What is required = Each record must be returned exactly, apart from the pictures, which stay out.

Saved data entries
************

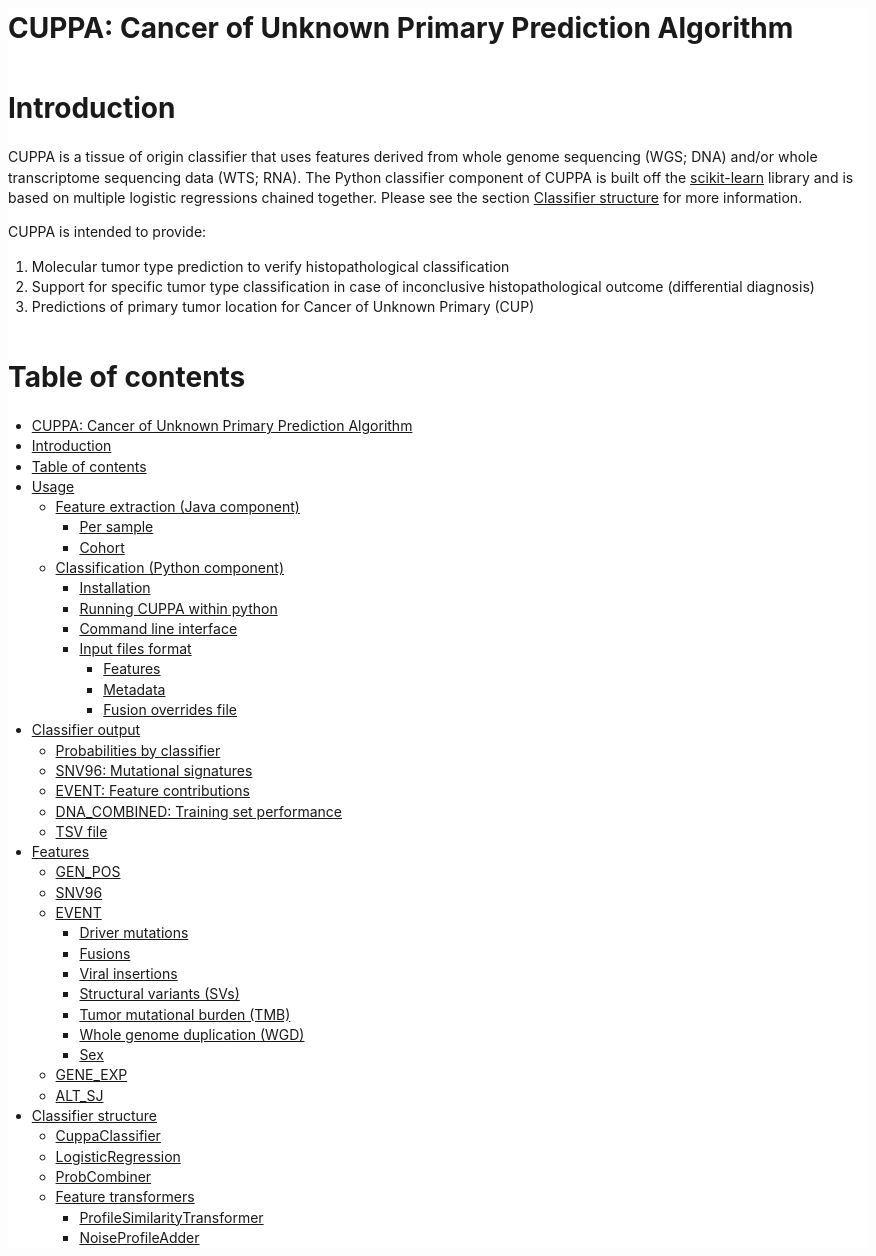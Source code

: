 # CUPPA: Cancer of Unknown Primary Prediction Algorithm

# Introduction

CUPPA is a tissue of origin classifier that uses features derived from whole genome sequencing (WGS; DNA) and/or whole 
transcriptome sequencing data (WTS; RNA). The Python classifier component of CUPPA is built off the 
[scikit-learn](https://scikit-learn.org/) library and is based on multiple logistic regressions chained together. Please 
see the section [Classifier structure](#classifier-structure) for more information.

CUPPA is intended to provide:
1) Molecular tumor type prediction to verify histopathological classification
2) Support for specific tumor type classification in case of inconclusive histopathological outcome (differential diagnosis)
3) Predictions of primary tumor location for Cancer of Unknown Primary (CUP)

# Table of contents

* [CUPPA: Cancer of Unknown Primary Prediction Algorithm](#cuppa--cancer-of-unknown-primary-prediction-algorithm)
* [Introduction](#introduction)
* [Table of contents](#table-of-contents)
* [Usage](#usage)
  * [Feature extraction (Java component)](#feature-extraction--java-component-)
    * [Per sample](#per-sample)
    * [Cohort](#cohort)
  * [Classification (Python component)](#classification--python-component-)
    * [Installation](#installation)
    * [Running CUPPA within python](#running-cuppa-within-python)
    * [Command line interface](#command-line-interface)
    * [Input files format](#input-files-format)
      * [Features](#features)
      * [Metadata](#metadata)
      * [Fusion overrides file](#fusion-overrides-file)
* [Classifier output](#classifier-output)
    * [Probabilities by classifier](#probabilities-by-classifier)
    * [SNV96: Mutational signatures](#snv96--mutational-signatures)
    * [EVENT: Feature contributions](#event--feature-contributions)
    * [DNA_COMBINED: Training set performance](#dnacombined--training-set-performance)
    * [TSV file](#tsv-file)
* [Features](#features-1)
    * [GEN_POS](#genpos)
    * [SNV96](#snv96)
    * [EVENT](#event)
      * [Driver mutations](#driver-mutations)
      * [Fusions](#fusions)
      * [Viral insertions](#viral-insertions)
      * [Structural variants (SVs)](#structural-variants--svs-)
      * [Tumor mutational burden (TMB)](#tumor-mutational-burden--tmb-)
      * [Whole genome duplication (WGD)](#whole-genome-duplication--wgd-)
      * [Sex](#sex)
    * [GENE_EXP](#geneexp)
    * [ALT_SJ](#altsj)
* [Classifier structure](#classifier-structure)
    * [CuppaClassifier](#cuppaclassifier)
    * [LogisticRegression](#logisticregression)
    * [ProbCombiner](#probcombiner)
    * [Feature transformers](#feature-transformers)
      * [ProfileSimilarityTransformer](#profilesimilaritytransformer)
      * [NoiseProfileAdder](#noiseprofileadder)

************

Answer for the task =
Source code

: # CUPPA: Cancer of Unknown Primary Prediction Algorithm

# Introduction

CUPPA is a tissue of origin classifier that uses features derived from whole genome sequencing (WGS; DNA) and/or whole 
transcriptome sequencing data (WTS; RNA). The Python classifier component of CUPPA is built off the 
[scikit-learn](https://scikit-learn.org/) library and is based on multiple logistic regressions chained together. Please 
see the section [Classifier structure](#classifier-structure) for more information.

CUPPA is intended to provide:
1) Molecular tumor type prediction to verify histopathological classification
2) Support for specific tumor type classification in case of inconclusive histopathological outcome (differential diagnosis)
3) Predictions of primary tumor location for Cancer of Unknown Primary (CUP)

# Table of contents

* [CUPPA: Cancer of Unknown Primary Prediction Algorithm](#cuppa--cancer-of-unknown-primary-prediction-algorithm)
* [Introduction](#introduction)
* [Table of contents](#table-of-contents)
* [Usage](#usage)
  * [Feature extraction (Java component)](#feature-extraction--java-component-)
    * [Per sample](#per-sample)
    * [Cohort](#cohort)
  * [Classification (Python component)](#classification--python-component-)
    * [Installation](#installation)
    * [Running CUPPA within python](#running-cuppa-within-python)
    * [Command line interface](#command-line-interface)
    * [Input files format](#input-files-format)
      * [Features](#features)
      * [Metadata](#metadata)
      * [Fusion overrides file](#fusion-overrides-file)
* [Classifier output](#classifier-output)
    * [Probabilities by classifier](#probabilities-by-classifier)
    * [SNV96: Mutational signatures](#snv96--mutational-signatures)
    * [EVENT: Feature contributions](#event--feature-contributions)
    * [DNA_COMBINED: Training set performance](#dnacombined--training-set-performance)
    * [TSV file](#tsv-file)
* [Features](#features-1)
    * [GEN_POS](#genpos)
    * [SNV96](#snv96)
    * [EVENT](#event)
      * [Driver mutations](#driver-mutations)
      * [Fusions](#fusions)
      * [Viral insertions](#viral-insertions)
      * [Structural variants (SVs)](#structural-variants--svs-)
      * [Tumor mutational burden (TMB)](#tumor-mutational-burden--tmb-)
      * [Whole genome duplication (WGD)](#whole-genome-duplication--wgd-)
      * [Sex](#sex)
    * [GENE_EXP](#geneexp)
    * [ALT_SJ](#altsj)
* [Classifier structure](#classifier-structure)
    * [CuppaClassifier](#cuppaclassifier)
    * [LogisticRegression](#logisticregression)
    * [ProbCombiner](#probcombiner)
    * [Feature transformers](#feature-transformers)
      * [ProfileSimilarityTransformer](#profilesimilaritytransformer)
      * [NoiseProfileAdder](#noiseprofileadder)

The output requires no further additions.